Ansatsu Kyoushitsu belongs to Yuusei Matsui


"Moshi-moshi. Maehara di sini."

"Uhuk... Halo, Mae? Ini Isouhukgai..."

"Ah, halo Isogai-kun. Ada apa nelpon pagi-pagi?"

"UhukBilangin ke Korouhuksensei gue nggak masuk hari ini.."

"Ooh... oke. Lu sakit, ya?"

"Kokuhuktau?"

"Karena akulah obat cintamu~"

"OHOKMaaf Mae, gue gak homo. Btw, b-bilangin aja gua lagi batuk sama demuhukam. Oh iya, uhuk, satu lagi. Gombalan luuhukpayah banget buatuhuknarik perhatian cowok. Dah, Mae."

"ISOGAI-KUN, GUA CUMA BERCAN—"

Tuut... tuuut...

Telepon keburu dimatikan. Maehara pundung di pojokan.

Demi Tuhan, Maehara masih normal. Straight. Suka cewek!


"Isogai Yuuma?"

Kelas hening. Tak mendengar seruan "Hadir!" dari salah satu repsentatif kelas tersebut membuat Koro-sensei mengedarkan pandangan. Ia tahu bahwa wangi Isogai tidak ada di sana—indra penciumannya kelewat tajam—namun ia hanya ingin memastikan.

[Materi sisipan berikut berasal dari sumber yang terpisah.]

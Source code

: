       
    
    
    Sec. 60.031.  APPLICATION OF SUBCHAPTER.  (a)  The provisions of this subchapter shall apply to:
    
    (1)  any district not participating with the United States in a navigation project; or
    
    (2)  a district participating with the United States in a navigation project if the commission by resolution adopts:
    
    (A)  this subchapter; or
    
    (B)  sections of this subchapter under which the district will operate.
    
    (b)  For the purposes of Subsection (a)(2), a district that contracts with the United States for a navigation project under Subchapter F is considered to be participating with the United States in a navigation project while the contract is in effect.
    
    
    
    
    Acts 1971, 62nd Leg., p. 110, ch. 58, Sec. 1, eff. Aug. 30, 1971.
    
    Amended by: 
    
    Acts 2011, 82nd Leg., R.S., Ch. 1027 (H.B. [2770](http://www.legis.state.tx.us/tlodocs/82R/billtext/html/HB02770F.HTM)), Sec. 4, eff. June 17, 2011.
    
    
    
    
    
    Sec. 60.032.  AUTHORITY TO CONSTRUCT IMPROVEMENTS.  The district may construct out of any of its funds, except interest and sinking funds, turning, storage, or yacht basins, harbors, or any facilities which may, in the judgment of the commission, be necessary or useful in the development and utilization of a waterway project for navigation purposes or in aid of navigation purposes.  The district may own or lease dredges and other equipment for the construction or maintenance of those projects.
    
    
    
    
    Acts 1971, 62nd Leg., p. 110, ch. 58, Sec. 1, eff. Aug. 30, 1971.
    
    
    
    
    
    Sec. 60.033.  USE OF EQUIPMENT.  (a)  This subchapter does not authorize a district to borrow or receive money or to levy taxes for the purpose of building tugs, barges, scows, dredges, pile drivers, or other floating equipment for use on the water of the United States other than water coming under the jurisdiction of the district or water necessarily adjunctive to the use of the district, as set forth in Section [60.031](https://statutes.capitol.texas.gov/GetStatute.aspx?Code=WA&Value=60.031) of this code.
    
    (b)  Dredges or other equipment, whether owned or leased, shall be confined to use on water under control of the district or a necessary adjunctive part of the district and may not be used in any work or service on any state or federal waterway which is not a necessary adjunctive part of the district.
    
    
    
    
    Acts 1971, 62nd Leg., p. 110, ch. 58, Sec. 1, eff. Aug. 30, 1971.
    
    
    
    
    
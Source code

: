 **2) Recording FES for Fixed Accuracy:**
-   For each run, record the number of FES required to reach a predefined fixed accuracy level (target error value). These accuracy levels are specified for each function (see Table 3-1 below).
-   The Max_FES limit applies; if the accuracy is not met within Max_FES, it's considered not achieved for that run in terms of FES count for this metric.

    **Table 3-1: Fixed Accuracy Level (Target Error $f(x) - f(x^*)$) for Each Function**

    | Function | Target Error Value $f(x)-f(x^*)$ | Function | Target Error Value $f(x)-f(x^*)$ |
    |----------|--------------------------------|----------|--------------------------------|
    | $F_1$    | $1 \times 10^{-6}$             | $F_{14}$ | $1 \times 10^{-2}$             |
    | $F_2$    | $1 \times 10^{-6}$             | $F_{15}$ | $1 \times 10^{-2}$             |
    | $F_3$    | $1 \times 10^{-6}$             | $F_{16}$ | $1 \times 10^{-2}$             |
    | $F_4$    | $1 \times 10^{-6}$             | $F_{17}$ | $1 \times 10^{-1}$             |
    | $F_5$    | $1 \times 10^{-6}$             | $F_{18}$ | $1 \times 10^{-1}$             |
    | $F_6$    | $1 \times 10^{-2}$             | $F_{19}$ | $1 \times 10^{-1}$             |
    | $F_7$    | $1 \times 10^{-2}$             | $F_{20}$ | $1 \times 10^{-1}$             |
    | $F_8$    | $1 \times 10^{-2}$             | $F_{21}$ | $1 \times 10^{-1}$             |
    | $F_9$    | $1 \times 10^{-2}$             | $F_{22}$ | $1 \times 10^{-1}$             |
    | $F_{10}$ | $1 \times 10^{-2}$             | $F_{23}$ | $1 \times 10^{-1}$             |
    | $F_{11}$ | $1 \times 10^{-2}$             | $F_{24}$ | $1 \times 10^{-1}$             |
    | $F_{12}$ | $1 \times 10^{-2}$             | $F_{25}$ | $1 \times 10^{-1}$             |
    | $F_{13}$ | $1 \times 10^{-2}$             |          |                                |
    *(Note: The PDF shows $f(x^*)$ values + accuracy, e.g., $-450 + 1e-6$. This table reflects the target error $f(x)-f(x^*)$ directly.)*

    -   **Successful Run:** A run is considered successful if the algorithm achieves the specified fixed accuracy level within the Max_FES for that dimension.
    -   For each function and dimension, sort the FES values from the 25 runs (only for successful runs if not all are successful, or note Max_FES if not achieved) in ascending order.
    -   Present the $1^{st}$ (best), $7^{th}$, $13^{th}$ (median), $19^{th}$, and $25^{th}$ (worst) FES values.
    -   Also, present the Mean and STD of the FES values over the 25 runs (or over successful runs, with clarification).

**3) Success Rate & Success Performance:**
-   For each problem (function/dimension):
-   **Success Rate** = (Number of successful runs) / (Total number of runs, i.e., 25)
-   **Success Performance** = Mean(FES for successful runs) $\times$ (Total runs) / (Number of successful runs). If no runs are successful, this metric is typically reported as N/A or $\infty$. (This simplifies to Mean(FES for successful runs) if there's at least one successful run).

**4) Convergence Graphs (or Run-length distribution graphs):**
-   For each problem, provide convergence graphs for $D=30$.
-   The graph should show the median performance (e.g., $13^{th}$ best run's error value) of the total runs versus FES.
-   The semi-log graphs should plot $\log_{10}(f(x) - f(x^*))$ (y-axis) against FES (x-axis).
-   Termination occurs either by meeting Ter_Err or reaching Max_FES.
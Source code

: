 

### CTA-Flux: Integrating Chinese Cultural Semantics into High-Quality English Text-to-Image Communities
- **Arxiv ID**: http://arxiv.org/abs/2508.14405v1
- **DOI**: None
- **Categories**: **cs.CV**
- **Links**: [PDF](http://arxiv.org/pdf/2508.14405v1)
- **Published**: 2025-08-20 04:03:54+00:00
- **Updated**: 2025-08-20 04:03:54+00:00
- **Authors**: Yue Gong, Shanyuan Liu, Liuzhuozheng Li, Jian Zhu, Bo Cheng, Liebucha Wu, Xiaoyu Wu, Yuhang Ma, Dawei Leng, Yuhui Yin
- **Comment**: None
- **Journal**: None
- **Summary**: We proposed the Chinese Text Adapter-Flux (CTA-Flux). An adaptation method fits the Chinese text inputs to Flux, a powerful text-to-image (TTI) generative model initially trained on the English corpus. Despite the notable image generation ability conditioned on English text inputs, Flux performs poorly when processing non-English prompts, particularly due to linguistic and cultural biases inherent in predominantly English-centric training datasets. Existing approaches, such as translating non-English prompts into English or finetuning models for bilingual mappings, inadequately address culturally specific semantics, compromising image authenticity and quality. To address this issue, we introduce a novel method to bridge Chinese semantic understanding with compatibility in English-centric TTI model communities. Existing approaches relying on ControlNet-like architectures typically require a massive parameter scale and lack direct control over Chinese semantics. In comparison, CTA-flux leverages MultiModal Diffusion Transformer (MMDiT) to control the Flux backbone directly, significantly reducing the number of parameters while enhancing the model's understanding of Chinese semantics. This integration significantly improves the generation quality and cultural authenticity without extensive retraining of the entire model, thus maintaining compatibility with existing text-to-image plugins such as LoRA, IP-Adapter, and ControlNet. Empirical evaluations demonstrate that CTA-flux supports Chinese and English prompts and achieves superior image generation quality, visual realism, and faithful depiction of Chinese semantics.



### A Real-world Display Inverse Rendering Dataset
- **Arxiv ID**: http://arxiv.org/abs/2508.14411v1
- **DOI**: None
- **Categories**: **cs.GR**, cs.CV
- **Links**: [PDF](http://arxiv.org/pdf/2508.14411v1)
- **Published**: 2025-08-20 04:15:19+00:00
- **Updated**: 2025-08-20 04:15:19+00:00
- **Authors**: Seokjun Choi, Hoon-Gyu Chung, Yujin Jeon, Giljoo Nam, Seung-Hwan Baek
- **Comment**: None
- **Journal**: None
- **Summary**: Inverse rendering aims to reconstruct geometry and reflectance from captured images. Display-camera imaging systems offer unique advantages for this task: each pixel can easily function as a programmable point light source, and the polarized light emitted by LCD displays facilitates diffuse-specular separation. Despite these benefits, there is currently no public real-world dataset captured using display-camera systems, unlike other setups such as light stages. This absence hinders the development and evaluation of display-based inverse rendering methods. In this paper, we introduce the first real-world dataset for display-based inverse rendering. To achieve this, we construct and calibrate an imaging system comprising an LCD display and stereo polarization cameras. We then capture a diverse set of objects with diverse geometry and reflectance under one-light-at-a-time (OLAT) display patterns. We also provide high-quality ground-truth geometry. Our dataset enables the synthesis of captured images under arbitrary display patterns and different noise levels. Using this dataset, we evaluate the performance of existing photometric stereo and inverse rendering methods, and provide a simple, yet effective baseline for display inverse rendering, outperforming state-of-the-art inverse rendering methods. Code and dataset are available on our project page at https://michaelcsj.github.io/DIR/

Maehara mengangkat sebelah tangan.

"Sensei, Isogai-kun sedang sakit." ujar Maehara "Katanya batuk dan demam."

Koro-sensei memandangnya sebentar. "Nurufufufu," tawa khasnya terdengar. "Kalau begitu, nanti akan Sensei akan berkunjung ke rumahnya. Baiklah, kita lanjutkan absensi!"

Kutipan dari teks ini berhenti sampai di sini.